Data —
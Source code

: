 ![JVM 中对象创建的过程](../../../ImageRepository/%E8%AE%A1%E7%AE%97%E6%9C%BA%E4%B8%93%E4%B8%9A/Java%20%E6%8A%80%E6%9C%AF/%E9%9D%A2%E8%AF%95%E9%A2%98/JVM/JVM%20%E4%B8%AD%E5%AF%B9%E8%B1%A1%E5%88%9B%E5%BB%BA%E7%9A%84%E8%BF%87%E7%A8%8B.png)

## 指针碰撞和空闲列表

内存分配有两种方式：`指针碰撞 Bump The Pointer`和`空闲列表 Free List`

---

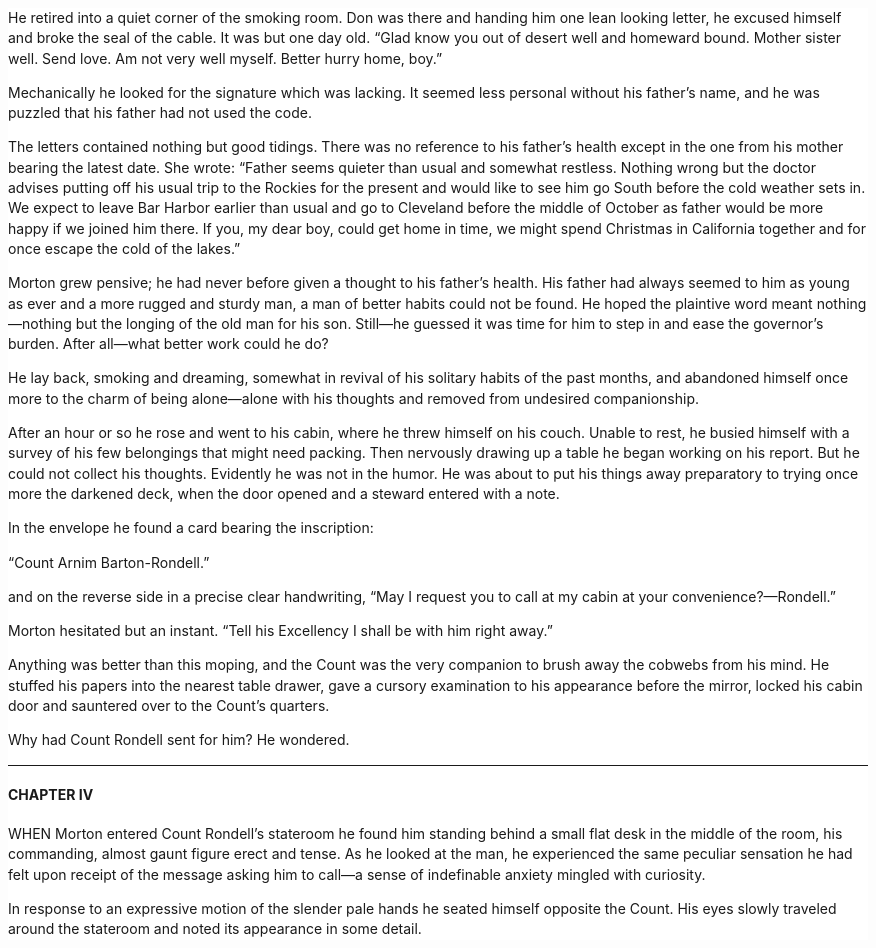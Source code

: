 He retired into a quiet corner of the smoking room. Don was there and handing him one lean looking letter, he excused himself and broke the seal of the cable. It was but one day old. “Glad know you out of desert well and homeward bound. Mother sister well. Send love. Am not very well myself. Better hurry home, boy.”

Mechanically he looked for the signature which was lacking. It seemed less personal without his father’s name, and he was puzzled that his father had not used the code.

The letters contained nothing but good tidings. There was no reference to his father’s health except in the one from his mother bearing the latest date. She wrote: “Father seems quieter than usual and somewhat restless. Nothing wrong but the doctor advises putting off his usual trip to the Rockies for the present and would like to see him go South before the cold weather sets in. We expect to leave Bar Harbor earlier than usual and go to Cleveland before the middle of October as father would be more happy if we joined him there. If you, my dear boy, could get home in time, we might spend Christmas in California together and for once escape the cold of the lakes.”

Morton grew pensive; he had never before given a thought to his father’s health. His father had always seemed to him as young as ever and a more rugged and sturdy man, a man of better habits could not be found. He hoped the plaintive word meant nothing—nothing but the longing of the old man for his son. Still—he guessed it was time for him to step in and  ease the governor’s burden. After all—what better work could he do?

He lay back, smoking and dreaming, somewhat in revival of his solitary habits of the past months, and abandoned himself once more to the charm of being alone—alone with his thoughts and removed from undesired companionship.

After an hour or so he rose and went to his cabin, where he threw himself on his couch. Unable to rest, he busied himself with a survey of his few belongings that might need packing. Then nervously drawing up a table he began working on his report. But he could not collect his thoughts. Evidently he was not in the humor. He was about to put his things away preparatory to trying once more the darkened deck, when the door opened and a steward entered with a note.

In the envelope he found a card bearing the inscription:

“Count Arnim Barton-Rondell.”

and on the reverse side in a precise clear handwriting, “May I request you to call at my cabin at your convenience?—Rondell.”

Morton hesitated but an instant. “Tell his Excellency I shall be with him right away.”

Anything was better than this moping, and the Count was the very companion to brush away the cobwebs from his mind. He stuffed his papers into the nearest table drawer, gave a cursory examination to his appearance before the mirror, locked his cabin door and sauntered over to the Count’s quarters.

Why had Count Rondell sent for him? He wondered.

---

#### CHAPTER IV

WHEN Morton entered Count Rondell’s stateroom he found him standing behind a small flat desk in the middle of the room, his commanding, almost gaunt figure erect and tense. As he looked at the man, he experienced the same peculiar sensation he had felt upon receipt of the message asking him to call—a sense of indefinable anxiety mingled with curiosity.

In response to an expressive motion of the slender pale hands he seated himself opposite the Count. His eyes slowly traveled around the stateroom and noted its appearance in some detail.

Assigned task —
Copy the lines above exactly, beginning at the line that has "Why had Count" and stopping after the line that has "#### CHAPTER IV", and omit the rest.

Response to this task —
Why had Count Rondell sent for him? He wondered.

---

#### CHAPTER IV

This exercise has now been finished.